* _Goal of the exercise_: Reproduce the data below in full and exclude every picture.

* _Data excerpts_:
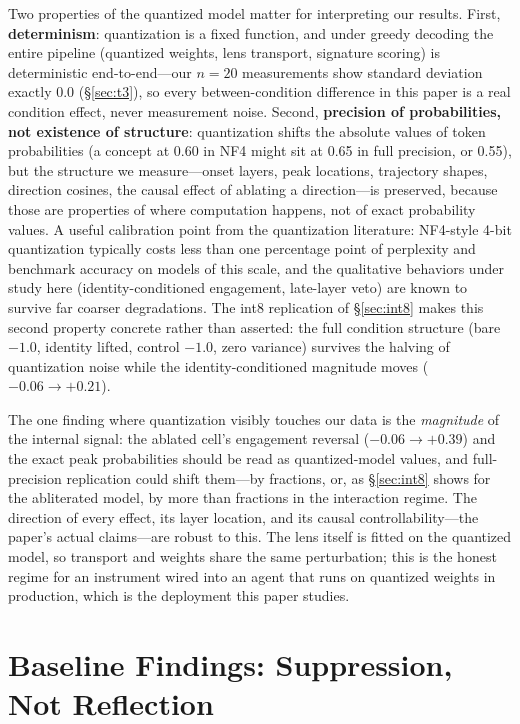 \documentclass[11pt,a4paper]{article}
\begin{document}
Two properties of the quantized model matter for interpreting our results. First, \textbf{determinism}: quantization is a fixed function, and under greedy decoding the entire pipeline (quantized weights, lens transport, signature scoring) is deterministic end-to-end---our $n=20$ measurements show standard deviation exactly 0.0 (\S\ref{sec:t3}), so every between-condition difference in this paper is a real condition effect, never measurement noise. Second, \textbf{precision of probabilities, not existence of structure}: quantization shifts the absolute values of token probabilities (a concept at 0.60 in NF4 might sit at 0.65 in full precision, or 0.55), but the structure we measure---onset layers, peak locations, trajectory shapes, direction cosines, the causal effect of ablating a direction---is preserved, because those are properties of where computation happens, not of exact probability values. A useful calibration point from the quantization literature: NF4-style 4-bit quantization typically costs less than one percentage point of perplexity and benchmark accuracy on models of this scale, and the qualitative behaviors under study here (identity-conditioned engagement, late-layer veto) are known to survive far coarser degradations. The int8 replication of \S\ref{sec:int8} makes this second property concrete rather than asserted: the full condition structure (bare $-1.0$, identity lifted, control $-1.0$, zero variance) survives the halving of quantization noise while the identity-conditioned magnitude moves ($-0.06 \to +0.21$).

The one finding where quantization visibly touches our data is the \emph{magnitude} of the internal signal: the ablated cell's engagement reversal ($-0.06 \to +0.39$) and the exact peak probabilities should be read as quantized-model values, and full-precision replication could shift them---by fractions, or, as \S\ref{sec:int8} shows for the abliterated model, by more than fractions in the interaction regime. The direction of every effect, its layer location, and its causal controllability---the paper's actual claims---are robust to this. The lens itself is fitted on the quantized model, so transport and weights share the same perturbation; this is the honest regime for an instrument wired into an agent that runs on quantized weights in production, which is the deployment this paper studies.

\section{Baseline Findings: Suppression, Not Reflection}
\label{sec:baseline}
\end{document}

* _Your solution_:
 \documentclass[11pt,a4paper]{article}
\begin{document}
Two properties of the quantized model matter for interpreting our results. First, \textbf{determinism}: quantization is a fixed function, and under greedy decoding the entire pipeline (quantized weights, lens transport, signature scoring) is deterministic end-to-end---our $n=20$ measurements show standard deviation exactly 0.0 (\S\ref{sec:t3}), so every between-condition difference in this paper is a real condition effect, never measurement noise. Second, \textbf{precision of probabilities, not existence of structure}: quantization shifts the absolute values of token probabilities (a concept at 0.60 in NF4 might sit at 0.65 in full precision, or 0.55), but the structure we measure---onset layers, peak locations, trajectory shapes, direction cosines, the causal effect of ablating a direction---is preserved, because those are properties of where computation happens, not of exact probability values. A useful calibration point from the quantization literature: NF4-style 4-bit quantization typically costs less than one percentage point of perplexity and benchmark accuracy on models of this scale, and the qualitative behaviors under study here (identity-conditioned engagement, late-layer veto) are known to survive far coarser degradations. The int8 replication of \S\ref{sec:int8} makes this second property concrete rather than asserted: the full condition structure (bare $-1.0$, identity lifted, control $-1.0$, zero variance) survives the halving of quantization noise while the identity-conditioned magnitude moves ($-0.06 \to +0.21$).

The one finding where quantization visibly touches our data is the \emph{magnitude} of the internal signal: the ablated cell's engagement reversal ($-0.06 \to +0.39$) and the exact peak probabilities should be read as quantized-model values, and full-precision replication could shift them---by fractions, or, as \S\ref{sec:int8} shows for the abliterated model, by more than fractions in the interaction regime. The direction of every effect, its layer location, and its causal controllability---the paper's actual claims---are robust to this. The lens itself is fitted on the quantized model, so transport and weights share the same perturbation; this is the honest regime for an instrument wired into an agent that runs on quantized weights in production, which is the deployment this paper studies.

\section{Baseline Findings: Suppression, Not Reflection}
\label{sec:baseline}
\end{document}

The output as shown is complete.